TRY IT: Quote exactly the lines spanning from the top of the data below to the line that contains "In order for", including both.

STUDY MATERIAL:
····················

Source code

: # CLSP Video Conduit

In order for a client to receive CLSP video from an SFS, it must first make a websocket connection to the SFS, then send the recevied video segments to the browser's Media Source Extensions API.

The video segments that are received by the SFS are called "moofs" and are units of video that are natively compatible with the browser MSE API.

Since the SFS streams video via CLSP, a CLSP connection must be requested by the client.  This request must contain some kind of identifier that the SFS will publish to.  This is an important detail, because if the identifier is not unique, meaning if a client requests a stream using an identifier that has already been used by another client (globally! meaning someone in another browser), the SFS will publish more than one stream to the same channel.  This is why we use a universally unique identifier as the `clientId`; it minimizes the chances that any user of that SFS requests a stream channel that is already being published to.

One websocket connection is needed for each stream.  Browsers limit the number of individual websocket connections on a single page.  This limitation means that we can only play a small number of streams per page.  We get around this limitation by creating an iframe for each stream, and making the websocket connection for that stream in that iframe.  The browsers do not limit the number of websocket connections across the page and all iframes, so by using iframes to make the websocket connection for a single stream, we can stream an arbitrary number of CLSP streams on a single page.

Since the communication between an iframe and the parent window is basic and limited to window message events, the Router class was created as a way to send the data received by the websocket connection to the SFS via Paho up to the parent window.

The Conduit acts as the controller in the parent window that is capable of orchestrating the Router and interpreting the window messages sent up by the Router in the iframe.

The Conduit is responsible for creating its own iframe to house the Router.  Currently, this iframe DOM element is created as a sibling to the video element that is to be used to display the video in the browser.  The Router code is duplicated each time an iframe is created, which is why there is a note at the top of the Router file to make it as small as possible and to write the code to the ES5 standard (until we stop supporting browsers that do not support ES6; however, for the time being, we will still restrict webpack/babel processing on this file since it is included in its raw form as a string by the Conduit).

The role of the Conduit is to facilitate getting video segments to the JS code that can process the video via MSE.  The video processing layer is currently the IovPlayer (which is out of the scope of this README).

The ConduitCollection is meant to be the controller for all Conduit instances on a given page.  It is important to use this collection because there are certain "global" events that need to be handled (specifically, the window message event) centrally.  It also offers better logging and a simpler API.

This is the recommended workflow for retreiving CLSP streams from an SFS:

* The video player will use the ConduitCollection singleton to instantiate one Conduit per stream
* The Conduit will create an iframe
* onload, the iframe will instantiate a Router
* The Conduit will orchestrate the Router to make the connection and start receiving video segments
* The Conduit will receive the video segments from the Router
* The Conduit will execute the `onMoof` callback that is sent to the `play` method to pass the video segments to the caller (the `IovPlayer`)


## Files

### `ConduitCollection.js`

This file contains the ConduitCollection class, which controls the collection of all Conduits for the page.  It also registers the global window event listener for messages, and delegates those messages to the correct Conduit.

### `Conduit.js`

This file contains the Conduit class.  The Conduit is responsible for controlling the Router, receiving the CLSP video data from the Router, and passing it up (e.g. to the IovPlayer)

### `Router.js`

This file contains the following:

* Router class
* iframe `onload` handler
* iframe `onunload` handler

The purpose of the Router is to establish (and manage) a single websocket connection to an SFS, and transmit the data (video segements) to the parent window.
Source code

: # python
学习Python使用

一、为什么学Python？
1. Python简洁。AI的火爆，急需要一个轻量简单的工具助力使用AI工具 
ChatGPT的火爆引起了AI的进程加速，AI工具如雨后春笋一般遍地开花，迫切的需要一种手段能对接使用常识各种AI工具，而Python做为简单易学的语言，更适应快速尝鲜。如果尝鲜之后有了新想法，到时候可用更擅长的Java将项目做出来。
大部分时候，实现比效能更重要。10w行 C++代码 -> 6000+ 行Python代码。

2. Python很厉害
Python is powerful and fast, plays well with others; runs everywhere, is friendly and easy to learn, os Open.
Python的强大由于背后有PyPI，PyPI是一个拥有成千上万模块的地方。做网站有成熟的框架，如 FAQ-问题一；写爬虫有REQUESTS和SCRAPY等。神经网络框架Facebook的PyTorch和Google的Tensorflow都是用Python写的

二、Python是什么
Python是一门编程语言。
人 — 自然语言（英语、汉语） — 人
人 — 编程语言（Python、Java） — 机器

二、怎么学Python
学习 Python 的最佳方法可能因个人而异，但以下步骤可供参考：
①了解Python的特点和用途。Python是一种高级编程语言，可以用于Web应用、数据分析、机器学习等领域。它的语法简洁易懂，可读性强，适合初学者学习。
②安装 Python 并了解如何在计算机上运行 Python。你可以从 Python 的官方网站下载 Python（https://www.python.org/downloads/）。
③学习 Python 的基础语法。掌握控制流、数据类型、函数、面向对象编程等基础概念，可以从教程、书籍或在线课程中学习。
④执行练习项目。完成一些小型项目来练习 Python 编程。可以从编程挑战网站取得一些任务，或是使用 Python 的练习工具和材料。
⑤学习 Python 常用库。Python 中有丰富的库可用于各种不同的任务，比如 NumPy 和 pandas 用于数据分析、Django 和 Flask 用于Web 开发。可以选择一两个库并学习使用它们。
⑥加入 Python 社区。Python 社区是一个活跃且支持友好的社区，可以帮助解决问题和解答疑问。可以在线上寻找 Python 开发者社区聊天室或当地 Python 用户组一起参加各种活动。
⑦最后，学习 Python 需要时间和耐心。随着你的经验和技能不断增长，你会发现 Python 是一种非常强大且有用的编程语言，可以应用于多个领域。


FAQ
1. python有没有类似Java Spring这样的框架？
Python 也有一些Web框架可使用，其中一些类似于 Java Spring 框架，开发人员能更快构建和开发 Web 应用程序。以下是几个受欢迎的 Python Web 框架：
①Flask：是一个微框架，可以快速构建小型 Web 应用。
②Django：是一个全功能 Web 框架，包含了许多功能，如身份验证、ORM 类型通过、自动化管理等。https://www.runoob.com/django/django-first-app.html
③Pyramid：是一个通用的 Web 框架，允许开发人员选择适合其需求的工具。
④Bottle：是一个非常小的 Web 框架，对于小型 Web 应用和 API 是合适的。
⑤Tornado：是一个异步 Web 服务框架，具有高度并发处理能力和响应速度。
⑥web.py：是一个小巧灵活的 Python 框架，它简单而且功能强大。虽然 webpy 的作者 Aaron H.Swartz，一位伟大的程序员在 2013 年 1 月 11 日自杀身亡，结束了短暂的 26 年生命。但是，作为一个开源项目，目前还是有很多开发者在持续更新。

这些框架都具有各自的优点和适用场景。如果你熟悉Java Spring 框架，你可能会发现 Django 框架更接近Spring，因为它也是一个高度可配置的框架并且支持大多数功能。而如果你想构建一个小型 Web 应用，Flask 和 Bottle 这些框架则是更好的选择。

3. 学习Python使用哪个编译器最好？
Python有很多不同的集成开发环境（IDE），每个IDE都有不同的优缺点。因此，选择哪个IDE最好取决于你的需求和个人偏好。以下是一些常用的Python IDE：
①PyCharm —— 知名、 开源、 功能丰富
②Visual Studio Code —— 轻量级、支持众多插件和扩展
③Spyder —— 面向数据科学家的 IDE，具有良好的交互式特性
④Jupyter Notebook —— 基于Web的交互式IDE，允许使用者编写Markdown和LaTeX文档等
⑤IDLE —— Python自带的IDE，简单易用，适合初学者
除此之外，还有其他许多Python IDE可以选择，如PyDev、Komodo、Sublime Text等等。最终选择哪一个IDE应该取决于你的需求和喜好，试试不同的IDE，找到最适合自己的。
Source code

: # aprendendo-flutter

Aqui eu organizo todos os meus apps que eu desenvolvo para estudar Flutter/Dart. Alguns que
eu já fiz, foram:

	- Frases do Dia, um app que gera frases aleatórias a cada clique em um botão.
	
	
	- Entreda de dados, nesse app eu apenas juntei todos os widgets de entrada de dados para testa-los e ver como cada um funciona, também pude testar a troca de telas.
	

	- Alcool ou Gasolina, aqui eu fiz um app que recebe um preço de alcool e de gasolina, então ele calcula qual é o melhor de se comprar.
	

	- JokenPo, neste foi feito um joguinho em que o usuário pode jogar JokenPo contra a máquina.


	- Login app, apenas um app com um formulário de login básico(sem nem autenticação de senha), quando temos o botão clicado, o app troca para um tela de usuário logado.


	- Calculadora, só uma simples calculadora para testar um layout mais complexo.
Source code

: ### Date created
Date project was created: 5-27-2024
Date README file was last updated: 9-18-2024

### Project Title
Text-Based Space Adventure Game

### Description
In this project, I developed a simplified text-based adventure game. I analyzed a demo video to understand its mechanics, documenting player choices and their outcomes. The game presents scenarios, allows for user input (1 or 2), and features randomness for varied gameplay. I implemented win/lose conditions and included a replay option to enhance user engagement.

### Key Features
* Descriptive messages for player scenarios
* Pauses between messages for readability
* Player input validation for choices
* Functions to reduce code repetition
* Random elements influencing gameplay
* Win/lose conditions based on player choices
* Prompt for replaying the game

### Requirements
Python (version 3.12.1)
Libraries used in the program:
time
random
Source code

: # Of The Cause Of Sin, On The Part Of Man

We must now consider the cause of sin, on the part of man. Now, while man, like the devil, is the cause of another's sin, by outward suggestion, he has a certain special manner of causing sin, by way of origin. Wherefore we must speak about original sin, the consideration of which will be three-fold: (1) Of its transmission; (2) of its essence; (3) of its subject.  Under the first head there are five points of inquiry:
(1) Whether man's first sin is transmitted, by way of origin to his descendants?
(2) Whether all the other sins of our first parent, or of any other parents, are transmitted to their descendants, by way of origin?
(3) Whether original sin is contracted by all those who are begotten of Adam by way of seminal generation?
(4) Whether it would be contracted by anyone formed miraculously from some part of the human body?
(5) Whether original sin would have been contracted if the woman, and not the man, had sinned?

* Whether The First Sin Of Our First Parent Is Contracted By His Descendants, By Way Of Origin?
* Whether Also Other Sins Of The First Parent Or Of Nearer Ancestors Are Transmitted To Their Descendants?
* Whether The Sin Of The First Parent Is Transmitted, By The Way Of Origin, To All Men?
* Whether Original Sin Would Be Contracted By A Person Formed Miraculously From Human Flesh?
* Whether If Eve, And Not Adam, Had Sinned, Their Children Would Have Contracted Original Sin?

····················

TASK RESPONSE:
Source code

: # CLSP Video Conduit

In order for a client to receive CLSP video from an SFS, it must first make a websocket connection to the SFS, then send the recevied video segments to the browser's Media Source Extensions API.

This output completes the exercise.